Your task: Word for word and without images, transcribe all of the records.

[Recorded data]
---+---

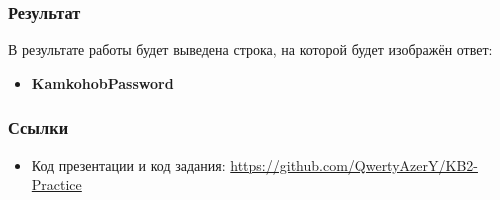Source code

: \documentclass[t]{beamer}
\begin{document}
\begin{frame}[c]
	\begin{block}{}
    \frametitle{Результат}
		 {В результате работы будет выведена строка, на которой будет изображён ответ:}
	\end{block}
    \begin{itemize}
		\item \textbf{KamkohobPassword}
	\end{itemize}
\end{frame}

\begin{frame}[c]
    \frametitle{Ссылки}
	\begin{itemize}
		\item Код презентации и код задания: \href{https://github.com/QwertyAzerY/KB2-Practice}{https://github.com/QwertyAzerY/KB2-Practice}
	\end{itemize}	
\end{frame}

\frame[plain]{\titlepage}
\end{document}
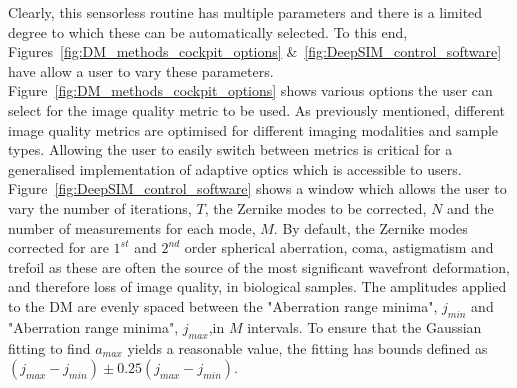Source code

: Clearly, this sensorless routine has multiple parameters and there is a limited degree to which these can be automatically selected. To this end, Figures~\ref{fig:DM_methods_cockpit_options} \&~\ref{fig:DeepSIM_control_software} have allow a user to vary these parameters. Figure~\ref{fig:DM_methods_cockpit_options} shows various options the user can select for the image quality metric to be used. As previously mentioned, different image quality metrics are optimised for different imaging modalities and sample types. Allowing the user to easily switch between metrics is critical for a generalised implementation of adaptive optics which is accessible to users. Figure~\ref{fig:DeepSIM_control_software} shows a window which allows the user to vary the number of iterations, $T$, the Zernike modes to be corrected, $N$ and the number of measurements for each mode, $M$. By default, the Zernike modes corrected for are $1^{st}$ and $2^{nd}$ order spherical aberration, coma, astigmatism and trefoil as these are often the source of the most significant wavefront deformation, and therefore loss of image quality, in biological samples. The amplitudes applied to the DM are evenly spaced between the "Aberration range minima", $j_{min}$ and "Aberration range minima", $j_{max}$,in $M$ intervals. To ensure that the Gaussian fitting to find $a_{max}$ yields a reasonable value, the fitting has bounds defined as $(j_{max}-j_{min}) \pm 0.25(j_{max}-j_{min})$.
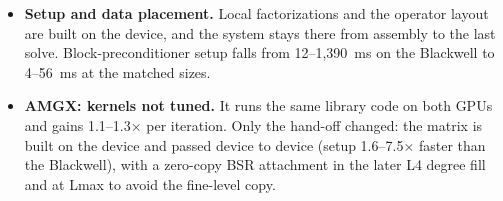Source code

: \documentclass[10pt,a4paper]{article}
\begin{document}
\begin{itemize}
  the trigger to $\text{target}\cdot\beta/\|r\|$ and stops near the true target, which cuts iterations
  on 39 of the 71 matched configurations (ASM+PP, BJ+PP and $p$MG--AMG use it).
\item \textbf{Setup and data placement.} Local factorizations and the operator layout are built on
  the device, and the system stays there from assembly to the last solve. Block-preconditioner setup
  falls from 12--1{,}390~ms on the Blackwell to 4--56~ms at the matched sizes.
\item \textbf{AMGX: kernels not tuned.} It runs the same library code on both GPUs and gains
  1.1--1.3$\times$ per iteration. Only the hand-off changed: the matrix is built on the device and
  passed device to device (setup 1.6--7.5$\times$ faster than the Blackwell), with a zero-copy BSR attachment
  in the later L4 degree fill and at Lmax to avoid the fine-level copy.
\end{itemize}
\end{document}
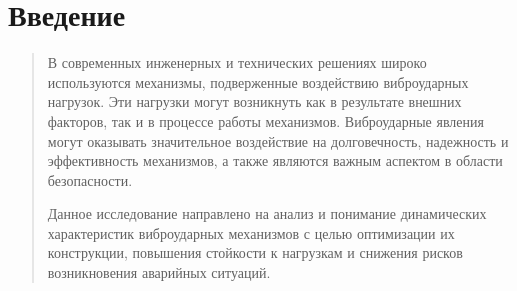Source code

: \section{Введение}

\begin{quotation}
В современных инженерных и технических решениях широко используются механизмы, подверженные воздействию виброударных нагрузок. Эти нагрузки могут возникнуть как в результате внешних факторов, так и в процессе работы механизмов. Виброударные явления могут оказывать значительное воздействие на долговечность, надежность и эффективность механизмов, а также являются важным аспектом в области безопасности.

Данное исследование направлено на анализ и понимание динамических характеристик виброударных механизмов с целью оптимизации их конструкции, повышения стойкости к нагрузкам и снижения рисков возникновения аварийных ситуаций.
\end{quotation}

---+---

Reply to the task:
Source code

: \documentclass[t]{beamer}
\begin{document}
\begin{frame}[c]
	\begin{block}{}
    \frametitle{Результат}
		 {В результате работы будет выведена строка, на которой будет изображён ответ:}
	\end{block}
    \begin{itemize}
		\item \textbf{KamkohobPassword}
	\end{itemize}
\end{frame}

\begin{frame}[c]
    \frametitle{Ссылки}
	\begin{itemize}
		\item Код презентации и код задания: \href{https://github.com/QwertyAzerY/KB2-Practice}{https://github.com/QwertyAzerY/KB2-Practice}
	\end{itemize}	
\end{frame}

\frame[plain]{\titlepage}
\end{document}
Source code

: Clearly, this sensorless routine has multiple parameters and there is a limited degree to which these can be automatically selected. To this end, Figures~\ref{fig:DM_methods_cockpit_options} \&~\ref{fig:DeepSIM_control_software} have allow a user to vary these parameters. Figure~\ref{fig:DM_methods_cockpit_options} shows various options the user can select for the image quality metric to be used. As previously mentioned, different image quality metrics are optimised for different imaging modalities and sample types. Allowing the user to easily switch between metrics is critical for a generalised implementation of adaptive optics which is accessible to users. Figure~\ref{fig:DeepSIM_control_software} shows a window which allows the user to vary the number of iterations, $T$, the Zernike modes to be corrected, $N$ and the number of measurements for each mode, $M$. By default, the Zernike modes corrected for are $1^{st}$ and $2^{nd}$ order spherical aberration, coma, astigmatism and trefoil as these are often the source of the most significant wavefront deformation, and therefore loss of image quality, in biological samples. The amplitudes applied to the DM are evenly spaced between the "Aberration range minima", $j_{min}$ and "Aberration range minima", $j_{max}$,in $M$ intervals. To ensure that the Gaussian fitting to find $a_{max}$ yields a reasonable value, the fitting has bounds defined as $(j_{max}-j_{min}) \pm 0.25(j_{max}-j_{min})$.
Source code

: \documentclass[10pt,a4paper]{article}
\begin{document}
\begin{itemize}
  the trigger to $\text{target}\cdot\beta/\|r\|$ and stops near the true target, which cuts iterations
  on 39 of the 71 matched configurations (ASM+PP, BJ+PP and $p$MG--AMG use it).
\item \textbf{Setup and data placement.} Local factorizations and the operator layout are built on
  the device, and the system stays there from assembly to the last solve. Block-preconditioner setup
  falls from 12--1{,}390~ms on the Blackwell to 4--56~ms at the matched sizes.
\item \textbf{AMGX: kernels not tuned.} It runs the same library code on both GPUs and gains
  1.1--1.3$\times$ per iteration. Only the hand-off changed: the matrix is built on the device and
  passed device to device (setup 1.6--7.5$\times$ faster than the Blackwell), with a zero-copy BSR attachment
  in the later L4 degree fill and at Lmax to avoid the fine-level copy.
\end{itemize}
\end{document}
Source code

: \section{Введение}

\begin{quotation}
В современных инженерных и технических решениях широко используются механизмы, подверженные воздействию виброударных нагрузок. Эти нагрузки могут возникнуть как в результате внешних факторов, так и в процессе работы механизмов. Виброударные явления могут оказывать значительное воздействие на долговечность, надежность и эффективность механизмов, а также являются важным аспектом в области безопасности.

Данное исследование направлено на анализ и понимание динамических характеристик виброударных механизмов с целью оптимизации их конструкции, повышения стойкости к нагрузкам и снижения рисков возникновения аварийных ситуаций.
\end{quotation}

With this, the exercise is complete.